The NordicTrack Incline Series treadmills also come equipped with the same great features as the Commercial Series, including:
- OneTouch® Controls (as mentioned above, this feature lets you quickly and easily adjust your incline grade and speed by tapping one or two numbers. This is great for interval training when you need to quickly switch from high to low periods of exertion and vice versa.)
- Hands-free SmartAdjust™ Technology (Your speed and incline automatically adjust with the iFIT trainer you’re following on the screen. Your treadmill will store any adjustments you make mid-workout and use these changes for future workouts. Only available with an active iFIT subscription)
- Tilt and pivot smart HD touchscreen
- Built-in AutoBreeze™ fans to keep you cool while you work out
- Bluetooth® headphone and heart rate monitor compatibility
- ActivePulse™ (This feature gives you a real-time feedback loop that measures your heart rate against your treadmill’s speed and incline, automatically adjusting the resistance level to keep you in your target heart rate zones. Only available with an active iFIT subscription.)
- Google Maps™ integration so you can immerse yourself anywhere in the world right from your home (only available with an active iFIT membership)
- Stat tracking to show you in-depth personal workout stats
The Incline Series treadmills from NordicTrack also have a:
- 300-pound weight capacity
- 70” L x 39” W x 72.5” H Footprint
One thing to note with this high-incline treadmill is that it does not fold up.
So, if you need our SpaceSaver® design and EasyLift™ Assist, you may be better off with one of our other treadmills. You can learn more about those features and the treadmills that have them by visiting that link now.
The bottom line
We hope this incline treadmill guide has helped you narrow your selection if you’re deciding on which one to buy.
If you do decide to go with the incline treadmill we featured in this article, you’ll likely be pleasantly surprised by just how fun of a challenge that extra incline is.
You might even find that you wished you bought one sooner.
So go on and experience the benefits of an incline treadmill and find your perfect fit today.

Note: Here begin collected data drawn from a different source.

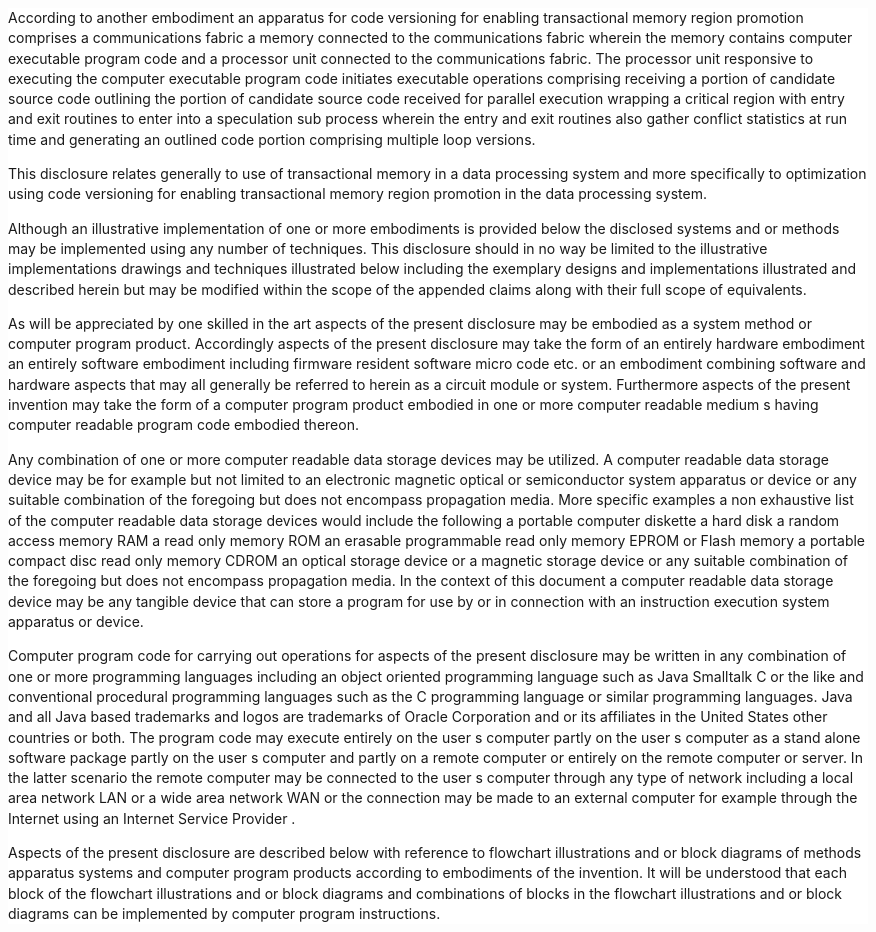 According to another embodiment an apparatus for code versioning for enabling transactional memory region promotion comprises a communications fabric a memory connected to the communications fabric wherein the memory contains computer executable program code and a processor unit connected to the communications fabric. The processor unit responsive to executing the computer executable program code initiates executable operations comprising receiving a portion of candidate source code outlining the portion of candidate source code received for parallel execution wrapping a critical region with entry and exit routines to enter into a speculation sub process wherein the entry and exit routines also gather conflict statistics at run time and generating an outlined code portion comprising multiple loop versions.

This disclosure relates generally to use of transactional memory in a data processing system and more specifically to optimization using code versioning for enabling transactional memory region promotion in the data processing system.

Although an illustrative implementation of one or more embodiments is provided below the disclosed systems and or methods may be implemented using any number of techniques. This disclosure should in no way be limited to the illustrative implementations drawings and techniques illustrated below including the exemplary designs and implementations illustrated and described herein but may be modified within the scope of the appended claims along with their full scope of equivalents.

As will be appreciated by one skilled in the art aspects of the present disclosure may be embodied as a system method or computer program product. Accordingly aspects of the present disclosure may take the form of an entirely hardware embodiment an entirely software embodiment including firmware resident software micro code etc. or an embodiment combining software and hardware aspects that may all generally be referred to herein as a circuit module or system. Furthermore aspects of the present invention may take the form of a computer program product embodied in one or more computer readable medium s having computer readable program code embodied thereon.

Any combination of one or more computer readable data storage devices may be utilized. A computer readable data storage device may be for example but not limited to an electronic magnetic optical or semiconductor system apparatus or device or any suitable combination of the foregoing but does not encompass propagation media. More specific examples a non exhaustive list of the computer readable data storage devices would include the following a portable computer diskette a hard disk a random access memory RAM a read only memory ROM an erasable programmable read only memory EPROM or Flash memory a portable compact disc read only memory CDROM an optical storage device or a magnetic storage device or any suitable combination of the foregoing but does not encompass propagation media. In the context of this document a computer readable data storage device may be any tangible device that can store a program for use by or in connection with an instruction execution system apparatus or device.

Computer program code for carrying out operations for aspects of the present disclosure may be written in any combination of one or more programming languages including an object oriented programming language such as Java Smalltalk C or the like and conventional procedural programming languages such as the C programming language or similar programming languages. Java and all Java based trademarks and logos are trademarks of Oracle Corporation and or its affiliates in the United States other countries or both. The program code may execute entirely on the user s computer partly on the user s computer as a stand alone software package partly on the user s computer and partly on a remote computer or entirely on the remote computer or server. In the latter scenario the remote computer may be connected to the user s computer through any type of network including a local area network LAN or a wide area network WAN or the connection may be made to an external computer for example through the Internet using an Internet Service Provider .

Aspects of the present disclosure are described below with reference to flowchart illustrations and or block diagrams of methods apparatus systems and computer program products according to embodiments of the invention. It will be understood that each block of the flowchart illustrations and or block diagrams and combinations of blocks in the flowchart illustrations and or block diagrams can be implemented by computer program instructions.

- Silder, A., Besier, T., & Delp, S. L. (2012). Predicting the Metabolic Cost of Incline Walking from Muscle Activity and Walking Mechanics. Journal of Biomechanics, 45(10), 1842. https://doi.org/10.1016/j.jbiomech.2012.03.032
- Padulo, J., Powell, D., Milia, R., & Ardigò, L. P. (2012). A Paradigm of Uphill Running. PLoS ONE, 8(7). https://doi.org/10.1371/journal.pone.0069006
- Silveira Mendes, T. A., Nunes, S., Rodrigues Cardoso, D. C., Silva, C., & Ribeiro, T. S. (2018). Effects of inclined treadmill training on functional and cardiovascular parameters of stroke patients: Study protocol for a randomized controlled trial. Trials, 20. https://doi.org/10.1186/s13063-019-3298-3
Disclaimer: This blog post is not intended to replace the advice of a medical professional. The above information should not be used to diagnose, treat, or prevent any disease or medical condition. Please consult your doctor before making any changes to your diet, sleep methods, daily activity, or fitness routine. iFIT assumes no responsibility for any personal injury or damage sustained by any recommendations, opinions, or advice given in this article. Always follow the safety precautions included in the owner’s manual of your fitness equipment.